* Extracted records:
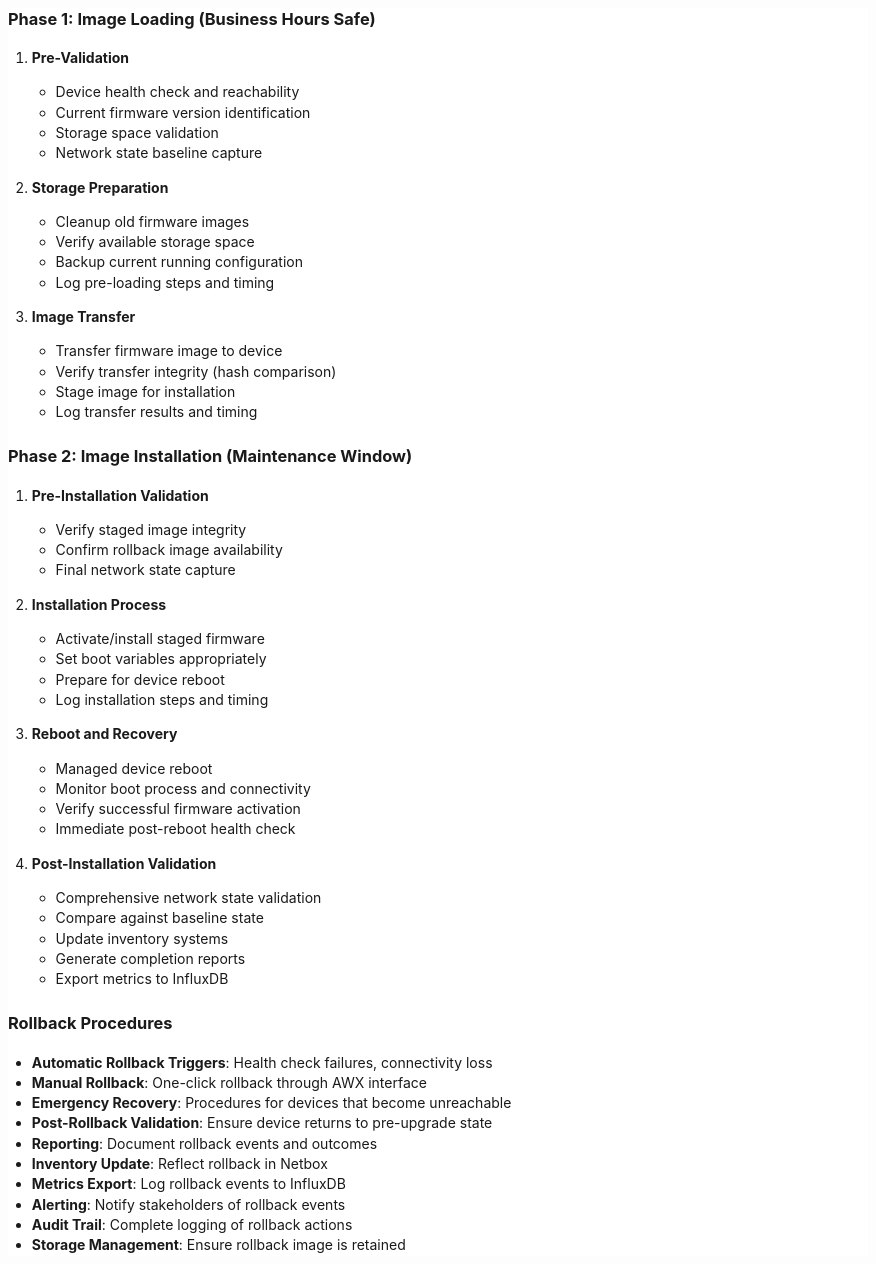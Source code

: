 ### Phase 1: Image Loading (Business Hours Safe)
1. **Pre-Validation**
   - Device health check and reachability
   - Current firmware version identification
   - Storage space validation
   - Network state baseline capture

2. **Storage Preparation**
   - Cleanup old firmware images
   - Verify available storage space
   - Backup current running configuration
   - Log pre-loading steps and timing

3. **Image Transfer**
   - Transfer firmware image to device
   - Verify transfer integrity (hash comparison)
   - Stage image for installation
   - Log transfer results and timing

### Phase 2: Image Installation (Maintenance Window)
1. **Pre-Installation Validation**
   - Verify staged image integrity
   - Confirm rollback image availability
   - Final network state capture

2. **Installation Process**
   - Activate/install staged firmware
   - Set boot variables appropriately
   - Prepare for device reboot
   - Log installation steps and timing

3. **Reboot and Recovery**
   - Managed device reboot
   - Monitor boot process and connectivity
   - Verify successful firmware activation
   - Immediate post-reboot health check

4. **Post-Installation Validation**
   - Comprehensive network state validation
   - Compare against baseline state
   - Update inventory systems
   - Generate completion reports
   - Export metrics to InfluxDB

### Rollback Procedures
- **Automatic Rollback Triggers**: Health check failures, connectivity loss
- **Manual Rollback**: One-click rollback through AWX interface
- **Emergency Recovery**: Procedures for devices that become unreachable
- **Post-Rollback Validation**: Ensure device returns to pre-upgrade state
- **Reporting**: Document rollback events and outcomes
- **Inventory Update**: Reflect rollback in Netbox
- **Metrics Export**: Log rollback events to InfluxDB
- **Alerting**: Notify stakeholders of rollback events
- **Audit Trail**: Complete logging of rollback actions
- **Storage Management**: Ensure rollback image is retained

* The problem: The data above are to be repeated word for word, with any pictures left out.

* Exercise result:
Source code

: ### Phase 1: Image Loading (Business Hours Safe)
1. **Pre-Validation**
   - Device health check and reachability
   - Current firmware version identification
   - Storage space validation
   - Network state baseline capture

2. **Storage Preparation**
   - Cleanup old firmware images
   - Verify available storage space
   - Backup current running configuration
   - Log pre-loading steps and timing

3. **Image Transfer**
   - Transfer firmware image to device
   - Verify transfer integrity (hash comparison)
   - Stage image for installation
   - Log transfer results and timing

### Phase 2: Image Installation (Maintenance Window)
1. **Pre-Installation Validation**
   - Verify staged image integrity
   - Confirm rollback image availability
   - Final network state capture

2. **Installation Process**
   - Activate/install staged firmware
   - Set boot variables appropriately
   - Prepare for device reboot
   - Log installation steps and timing

3. **Reboot and Recovery**
   - Managed device reboot
   - Monitor boot process and connectivity
   - Verify successful firmware activation
   - Immediate post-reboot health check

4. **Post-Installation Validation**
   - Comprehensive network state validation
   - Compare against baseline state
   - Update inventory systems
   - Generate completion reports
   - Export metrics to InfluxDB

### Rollback Procedures
- **Automatic Rollback Triggers**: Health check failures, connectivity loss
- **Manual Rollback**: One-click rollback through AWX interface
- **Emergency Recovery**: Procedures for devices that become unreachable
- **Post-Rollback Validation**: Ensure device returns to pre-upgrade state
- **Reporting**: Document rollback events and outcomes
- **Inventory Update**: Reflect rollback in Netbox
- **Metrics Export**: Log rollback events to InfluxDB
- **Alerting**: Notify stakeholders of rollback events
- **Audit Trail**: Complete logging of rollback actions
- **Storage Management**: Ensure rollback image is retained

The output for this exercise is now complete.